I’ve got to keep on pushing
I can’t stop now
Move up a little higher
Someway or somehow

‘Cause I’ve got my strength
And it don’t make sense
Not to keep on pushin’

Hey, Hallelujah, Hallelujah
Keep on pushin’

Now, maybe some day
I’ll reach that higher goal
I know I can make it
With just a little bit of soul

‘Cause I’ve got my strength
And it don’t make sense
Not to keep on pushin’

Now look a look, look a look
A look a yonder
A what’s that I see
A great big stone wall
Stands there ahead of me

But I’ve got my pride
And I’ll move the wall aside
And keep on pushin’

Hey, Hallelujah, Hallelujah
Keep on pushin’
Keep on pushin’

What I say, yeah
Keep on pushin’
Well, that’s alright

Or one might watch James Brown do “I Don’t Want, Nobody To Give Me Nothin’, Open up the Door, I’ll get It Myself” :

These anthems from the Black struggle for Civil Rights 50 years ago inspired us all; the determination, courage, and idealism that made it happen remain iconic for the best in us. They’re the fire that moves Baker’s basic message to people : that life is tough no matter what and that yhou have top keep on keeping on, at all times, if you want to have any fair chance tro succeed.

Last night, at the College Bound matriculation ceremony, Baker talked of “grit,” speaking directly to the 30 or so graduates in front of him : “I cannot imagine the grit necessary to face life;’s problems, feed a family, work, and still have the desire to go to college… you have grit.”

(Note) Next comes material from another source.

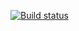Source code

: [![Build status](https://ci.appveyor.com/api/projects/status/ilqp13qilfle3frl/branch/master?svg=true)](https://ci.appveyor.com/project/YuliyaMuraveva/aqa-1-2-1/branch/master)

He talked of setbacks in life — of his own setback, the defeat of 2100,and what it took for him to decide to try again, knowing that if he lost, he would be, and forever known as, a “two time loser.”

Politicians rarely talk about their defeats. They certainly do not talk about how defeat got to them, challenged their self worth.But baker here was talking to people who have had their self worth challenged many, many times by defeats in life.

You simply have to keep on pushing. Yes, you may have to ask someone to open the door for you — as College Bound’s graduates all have had to do — but once that door is open, you simply have to be ready to grasp the opportunities yourself. Now and forever after, as long as you live.

This is the message that baker brings, over and over again, to Boston’s communities of color, at sports events and to self-help groups — of which there are many in Communities of Color, largely because self-help is often the only help available to people whom society often shuts out. Baker bonds with self help groups all the time, and politically it’s as wise as ,morally, because Baker is, at day’s end,a Republican, and self help groups accord well with the morally, politically best GOP mission.

Self-help also has deep, broad roots in American history well beyond particular applications to people of color. And Baker is right : underlying self-help is grit : keep on pushing, I’ve got to keep on pushing, I can’t stop now, Move up a little higher, 
Someway or somehow.

Baker’s view is that government can — and should — give those who need a hand all the door-openings it can; but that it really is up to those for whom doors are opened to keep on pushing, getting it themselves. Baker talks all the time about getting people out of poverty. For him it’s a partnership been door openers and people’s motivation : their grit.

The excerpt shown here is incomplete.